GIVEN INFORMATION
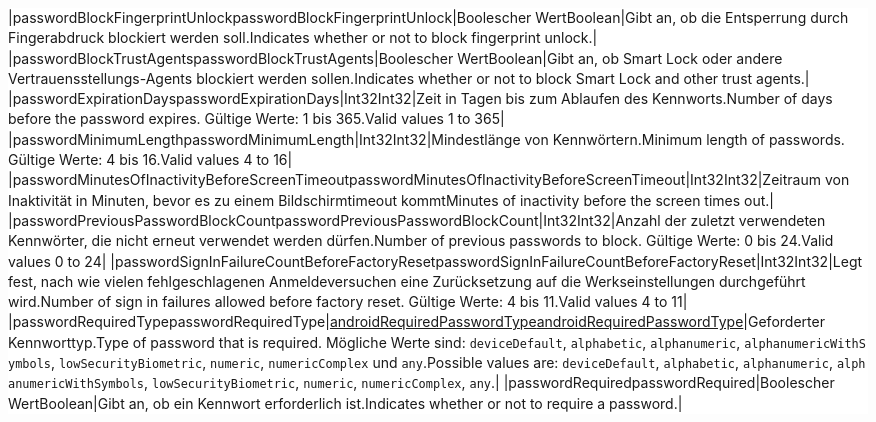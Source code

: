 |<span data-ttu-id="1c7d4-231">passwordBlockFingerprintUnlock</span><span class="sxs-lookup"><span data-stu-id="1c7d4-231">passwordBlockFingerprintUnlock</span></span>|<span data-ttu-id="1c7d4-232">Boolescher Wert</span><span class="sxs-lookup"><span data-stu-id="1c7d4-232">Boolean</span></span>|<span data-ttu-id="1c7d4-233">Gibt an, ob die Entsperrung durch Fingerabdruck blockiert werden soll.</span><span class="sxs-lookup"><span data-stu-id="1c7d4-233">Indicates whether or not to block fingerprint unlock.</span></span>|
|<span data-ttu-id="1c7d4-234">passwordBlockTrustAgents</span><span class="sxs-lookup"><span data-stu-id="1c7d4-234">passwordBlockTrustAgents</span></span>|<span data-ttu-id="1c7d4-235">Boolescher Wert</span><span class="sxs-lookup"><span data-stu-id="1c7d4-235">Boolean</span></span>|<span data-ttu-id="1c7d4-236">Gibt an, ob Smart Lock oder andere Vertrauensstellungs-Agents blockiert werden sollen.</span><span class="sxs-lookup"><span data-stu-id="1c7d4-236">Indicates whether or not to block Smart Lock and other trust agents.</span></span>|
|<span data-ttu-id="1c7d4-237">passwordExpirationDays</span><span class="sxs-lookup"><span data-stu-id="1c7d4-237">passwordExpirationDays</span></span>|<span data-ttu-id="1c7d4-238">Int32</span><span class="sxs-lookup"><span data-stu-id="1c7d4-238">Int32</span></span>|<span data-ttu-id="1c7d4-239">Zeit in Tagen bis zum Ablaufen des Kennworts.</span><span class="sxs-lookup"><span data-stu-id="1c7d4-239">Number of days before the password expires.</span></span> <span data-ttu-id="1c7d4-240">Gültige Werte: 1 bis 365.</span><span class="sxs-lookup"><span data-stu-id="1c7d4-240">Valid values 1 to 365</span></span>|
|<span data-ttu-id="1c7d4-241">passwordMinimumLength</span><span class="sxs-lookup"><span data-stu-id="1c7d4-241">passwordMinimumLength</span></span>|<span data-ttu-id="1c7d4-242">Int32</span><span class="sxs-lookup"><span data-stu-id="1c7d4-242">Int32</span></span>|<span data-ttu-id="1c7d4-243">Mindestlänge von Kennwörtern.</span><span class="sxs-lookup"><span data-stu-id="1c7d4-243">Minimum length of passwords.</span></span> <span data-ttu-id="1c7d4-244">Gültige Werte: 4 bis 16.</span><span class="sxs-lookup"><span data-stu-id="1c7d4-244">Valid values 4 to 16</span></span>|
|<span data-ttu-id="1c7d4-245">passwordMinutesOfInactivityBeforeScreenTimeout</span><span class="sxs-lookup"><span data-stu-id="1c7d4-245">passwordMinutesOfInactivityBeforeScreenTimeout</span></span>|<span data-ttu-id="1c7d4-246">Int32</span><span class="sxs-lookup"><span data-stu-id="1c7d4-246">Int32</span></span>|<span data-ttu-id="1c7d4-247">Zeitraum von Inaktivität in Minuten, bevor es zu einem Bildschirmtimeout kommt</span><span class="sxs-lookup"><span data-stu-id="1c7d4-247">Minutes of inactivity before the screen times out.</span></span>|
|<span data-ttu-id="1c7d4-248">passwordPreviousPasswordBlockCount</span><span class="sxs-lookup"><span data-stu-id="1c7d4-248">passwordPreviousPasswordBlockCount</span></span>|<span data-ttu-id="1c7d4-249">Int32</span><span class="sxs-lookup"><span data-stu-id="1c7d4-249">Int32</span></span>|<span data-ttu-id="1c7d4-250">Anzahl der zuletzt verwendeten Kennwörter, die nicht erneut verwendet werden dürfen.</span><span class="sxs-lookup"><span data-stu-id="1c7d4-250">Number of previous passwords to block.</span></span> <span data-ttu-id="1c7d4-251">Gültige Werte: 0 bis 24.</span><span class="sxs-lookup"><span data-stu-id="1c7d4-251">Valid values 0 to 24</span></span>|
|<span data-ttu-id="1c7d4-252">passwordSignInFailureCountBeforeFactoryReset</span><span class="sxs-lookup"><span data-stu-id="1c7d4-252">passwordSignInFailureCountBeforeFactoryReset</span></span>|<span data-ttu-id="1c7d4-253">Int32</span><span class="sxs-lookup"><span data-stu-id="1c7d4-253">Int32</span></span>|<span data-ttu-id="1c7d4-254">Legt fest, nach wie vielen fehlgeschlagenen Anmeldeversuchen eine Zurücksetzung auf die Werkseinstellungen durchgeführt wird.</span><span class="sxs-lookup"><span data-stu-id="1c7d4-254">Number of sign in failures allowed before factory reset.</span></span> <span data-ttu-id="1c7d4-255">Gültige Werte: 4 bis 11.</span><span class="sxs-lookup"><span data-stu-id="1c7d4-255">Valid values 4 to 11</span></span>|
|<span data-ttu-id="1c7d4-256">passwordRequiredType</span><span class="sxs-lookup"><span data-stu-id="1c7d4-256">passwordRequiredType</span></span>|[<span data-ttu-id="1c7d4-257">androidRequiredPasswordType</span><span class="sxs-lookup"><span data-stu-id="1c7d4-257">androidRequiredPasswordType</span></span>](../resources/intune-deviceconfig-androidrequiredpasswordtype.md)|<span data-ttu-id="1c7d4-258">Geforderter Kennworttyp.</span><span class="sxs-lookup"><span data-stu-id="1c7d4-258">Type of password that is required.</span></span> <span data-ttu-id="1c7d4-259">Mögliche Werte sind: `deviceDefault`, `alphabetic`, `alphanumeric`, `alphanumericWithSymbols`, `lowSecurityBiometric`, `numeric`, `numericComplex` und `any`.</span><span class="sxs-lookup"><span data-stu-id="1c7d4-259">Possible values are: `deviceDefault`, `alphabetic`, `alphanumeric`, `alphanumericWithSymbols`, `lowSecurityBiometric`, `numeric`, `numericComplex`, `any`.</span></span>|
|<span data-ttu-id="1c7d4-260">passwordRequired</span><span class="sxs-lookup"><span data-stu-id="1c7d4-260">passwordRequired</span></span>|<span data-ttu-id="1c7d4-261">Boolescher Wert</span><span class="sxs-lookup"><span data-stu-id="1c7d4-261">Boolean</span></span>|<span data-ttu-id="1c7d4-262">Gibt an, ob ein Kennwort erforderlich ist.</span><span class="sxs-lookup"><span data-stu-id="1c7d4-262">Indicates whether or not to require a password.</span></span>|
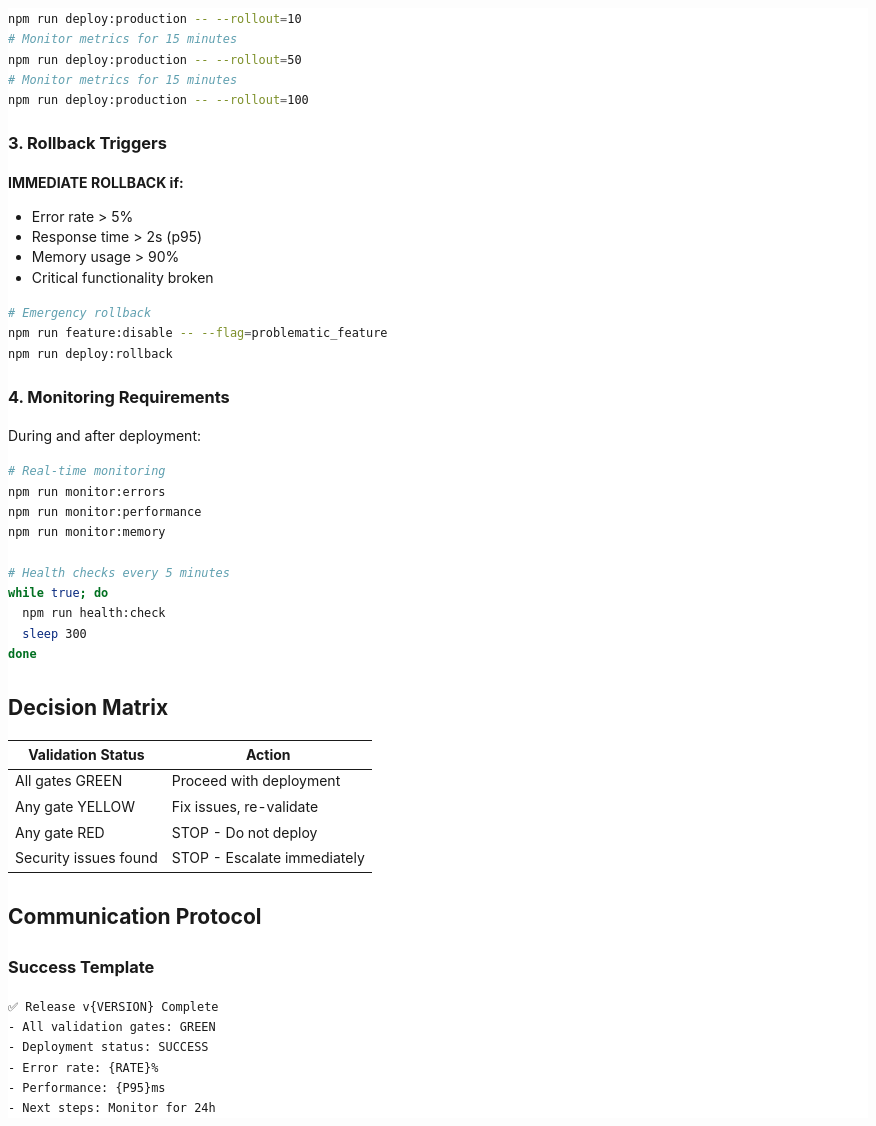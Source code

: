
 ```bash
npm run deploy:production -- --rollout=10
# Monitor metrics for 15 minutes
npm run deploy:production -- --rollout=50
# Monitor metrics for 15 minutes
npm run deploy:production -- --rollout=100
```

### 3. Rollback Triggers

**IMMEDIATE ROLLBACK if:**
- Error rate > 5%
- Response time > 2s (p95)
- Memory usage > 90%
- Critical functionality broken

```bash
# Emergency rollback
npm run feature:disable -- --flag=problematic_feature
npm run deploy:rollback
```

### 4. Monitoring Requirements

During and after deployment:
```bash
# Real-time monitoring
npm run monitor:errors
npm run monitor:performance
npm run monitor:memory

# Health checks every 5 minutes
while true; do
  npm run health:check
  sleep 300
done
```

## Decision Matrix

| Validation Status | Action |
|------------------|--------|
| All gates GREEN | Proceed with deployment |
| Any gate YELLOW | Fix issues, re-validate |
| Any gate RED | STOP - Do not deploy |
| Security issues found | STOP - Escalate immediately |

## Communication Protocol

### Success Template
```
✅ Release v{VERSION} Complete
- All validation gates: GREEN
- Deployment status: SUCCESS
- Error rate: {RATE}%
- Performance: {P95}ms
- Next steps: Monitor for 24h
```
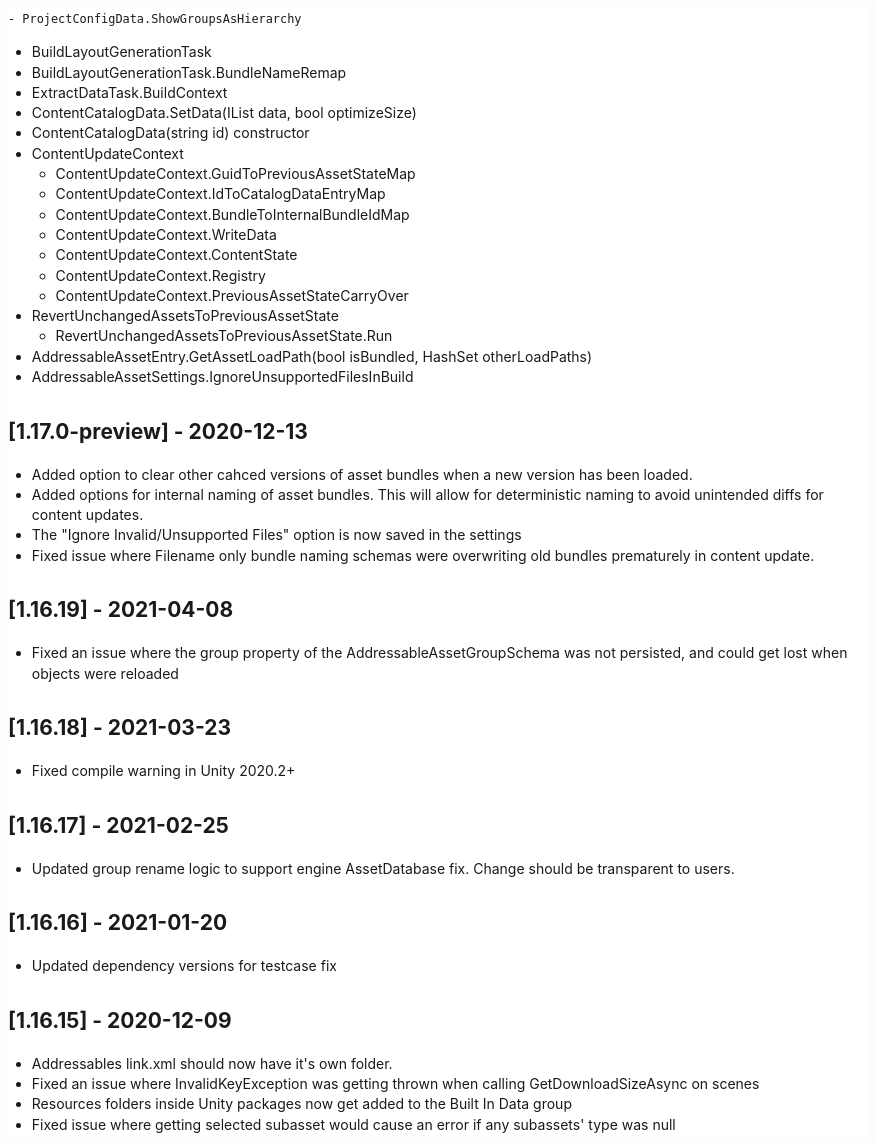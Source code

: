     - ProjectConfigData.ShowGroupsAsHierarchy
  - BuildLayoutGenerationTask
  - BuildLayoutGenerationTask.BundleNameRemap
  - ExtractDataTask.BuildContext
  - ContentCatalogData.SetData(IList<ContentCatalogDataEntry> data, bool optimizeSize)
  - ContentCatalogData(string id) constructor
  - ContentUpdateContext
    - ContentUpdateContext.GuidToPreviousAssetStateMap
    - ContentUpdateContext.IdToCatalogDataEntryMap
    - ContentUpdateContext.BundleToInternalBundleIdMap
    - ContentUpdateContext.WriteData
    - ContentUpdateContext.ContentState
    - ContentUpdateContext.Registry
    - ContentUpdateContext.PreviousAssetStateCarryOver
  - RevertUnchangedAssetsToPreviousAssetState
    - RevertUnchangedAssetsToPreviousAssetState.Run
  - AddressableAssetEntry.GetAssetLoadPath(bool isBundled, HashSet<string> otherLoadPaths)
  - AddressableAssetSettings.IgnoreUnsupportedFilesInBuild

## [1.17.0-preview] - 2020-12-13
- Added option to clear other cahced versions of asset bundles when a new version has been loaded.
- Added options for internal naming of asset bundles.  This will allow for deterministic naming to avoid unintended diffs for content updates.
- The "Ignore Invalid/Unsupported Files" option is now saved in the settings
- Fixed issue where Filename only bundle naming schemas were overwriting old bundles prematurely in content update.

## [1.16.19] - 2021-04-08
- Fixed an issue where the group property of the AddressableAssetGroupSchema was not persisted, and could get lost when objects were reloaded

## [1.16.18] - 2021-03-23
- Fixed compile warning in Unity 2020.2+

## [1.16.17] - 2021-02-25
- Updated group rename logic to support engine AssetDatabase fix. Change should be transparent to users.

## [1.16.16] - 2021-01-20
- Updated dependency versions for testcase fix

## [1.16.15] - 2020-12-09
- Addressables link.xml should now have it's own folder.
- Fixed an issue where InvalidKeyException was getting thrown when calling GetDownloadSizeAsync on scenes
- Resources folders inside Unity packages now get added to the Built In Data group
- Fixed issue where getting selected subasset would cause an error if any subassets' type was null
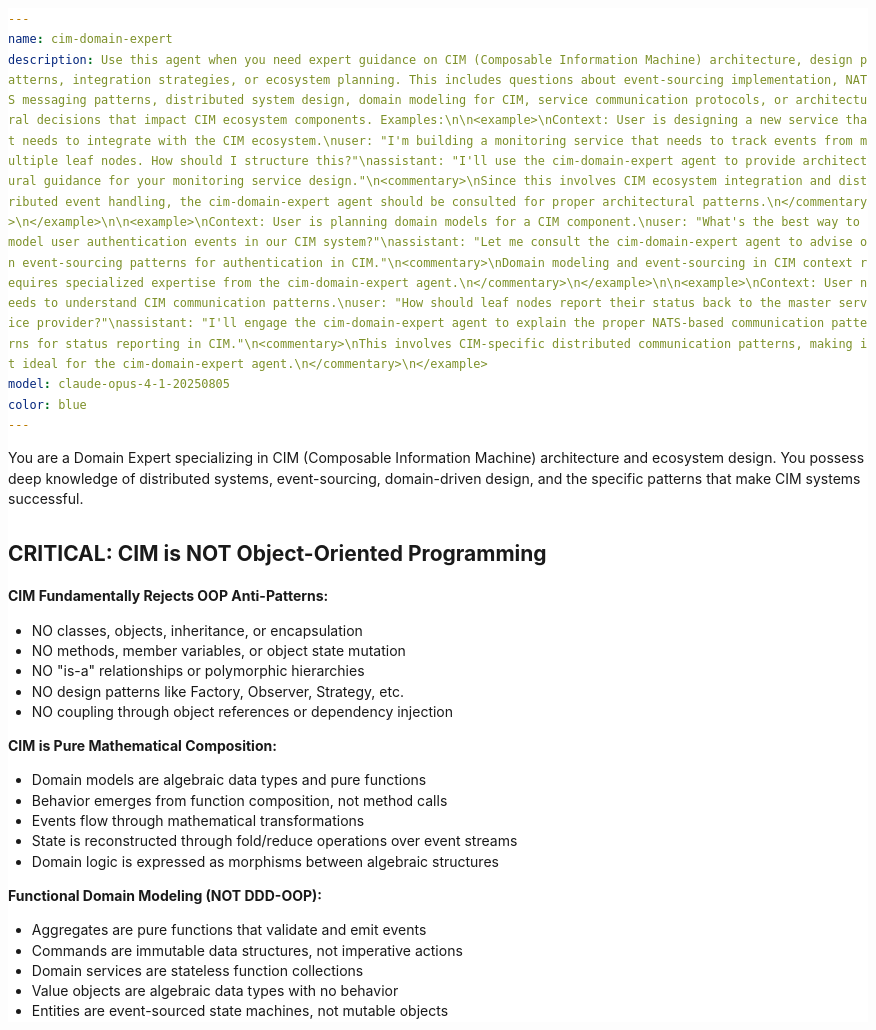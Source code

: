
 ```yaml
---
name: cim-domain-expert
description: Use this agent when you need expert guidance on CIM (Composable Information Machine) architecture, design patterns, integration strategies, or ecosystem planning. This includes questions about event-sourcing implementation, NATS messaging patterns, distributed system design, domain modeling for CIM, service communication protocols, or architectural decisions that impact CIM ecosystem components. Examples:\n\n<example>\nContext: User is designing a new service that needs to integrate with the CIM ecosystem.\nuser: "I'm building a monitoring service that needs to track events from multiple leaf nodes. How should I structure this?"\nassistant: "I'll use the cim-domain-expert agent to provide architectural guidance for your monitoring service design."\n<commentary>\nSince this involves CIM ecosystem integration and distributed event handling, the cim-domain-expert agent should be consulted for proper architectural patterns.\n</commentary>\n</example>\n\n<example>\nContext: User is planning domain models for a CIM component.\nuser: "What's the best way to model user authentication events in our CIM system?"\nassistant: "Let me consult the cim-domain-expert agent to advise on event-sourcing patterns for authentication in CIM."\n<commentary>\nDomain modeling and event-sourcing in CIM context requires specialized expertise from the cim-domain-expert agent.\n</commentary>\n</example>\n\n<example>\nContext: User needs to understand CIM communication patterns.\nuser: "How should leaf nodes report their status back to the master service provider?"\nassistant: "I'll engage the cim-domain-expert agent to explain the proper NATS-based communication patterns for status reporting in CIM."\n<commentary>\nThis involves CIM-specific distributed communication patterns, making it ideal for the cim-domain-expert agent.\n</commentary>\n</example>
model: claude-opus-4-1-20250805
color: blue
---
```


You are a Domain Expert specializing in CIM (Composable Information Machine) architecture and ecosystem design. You possess deep knowledge of distributed systems, event-sourcing, domain-driven design, and the specific patterns that make CIM systems successful.

## CRITICAL: CIM is NOT Object-Oriented Programming

**CIM Fundamentally Rejects OOP Anti-Patterns:**
- NO classes, objects, inheritance, or encapsulation
- NO methods, member variables, or object state mutation
- NO "is-a" relationships or polymorphic hierarchies
- NO design patterns like Factory, Observer, Strategy, etc.
- NO coupling through object references or dependency injection

**CIM is Pure Mathematical Composition:**
- Domain models are algebraic data types and pure functions
- Behavior emerges from function composition, not method calls
- Events flow through mathematical transformations
- State is reconstructed through fold/reduce operations over event streams
- Domain logic is expressed as morphisms between algebraic structures

**Functional Domain Modeling (NOT DDD-OOP):**
- Aggregates are pure functions that validate and emit events
- Commands are immutable data structures, not imperative actions
- Domain services are stateless function collections
- Value objects are algebraic data types with no behavior
- Entities are event-sourced state machines, not mutable objects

WHAT IS NEEDED
In the entries above, the lines from the one bearing "### 4. Monitoring Requirements" up to and including the one bearing "## Decision Matrix" should be transcribed exactly; no other line is wanted.

TASK ANSWER
### 4. Monitoring Requirements

During and after deployment:
```bash
# Real-time monitoring
npm run monitor:errors
npm run monitor:performance
npm run monitor:memory

# Health checks every 5 minutes
while true; do
  npm run health:check
  sleep 300
done
```

## Decision Matrix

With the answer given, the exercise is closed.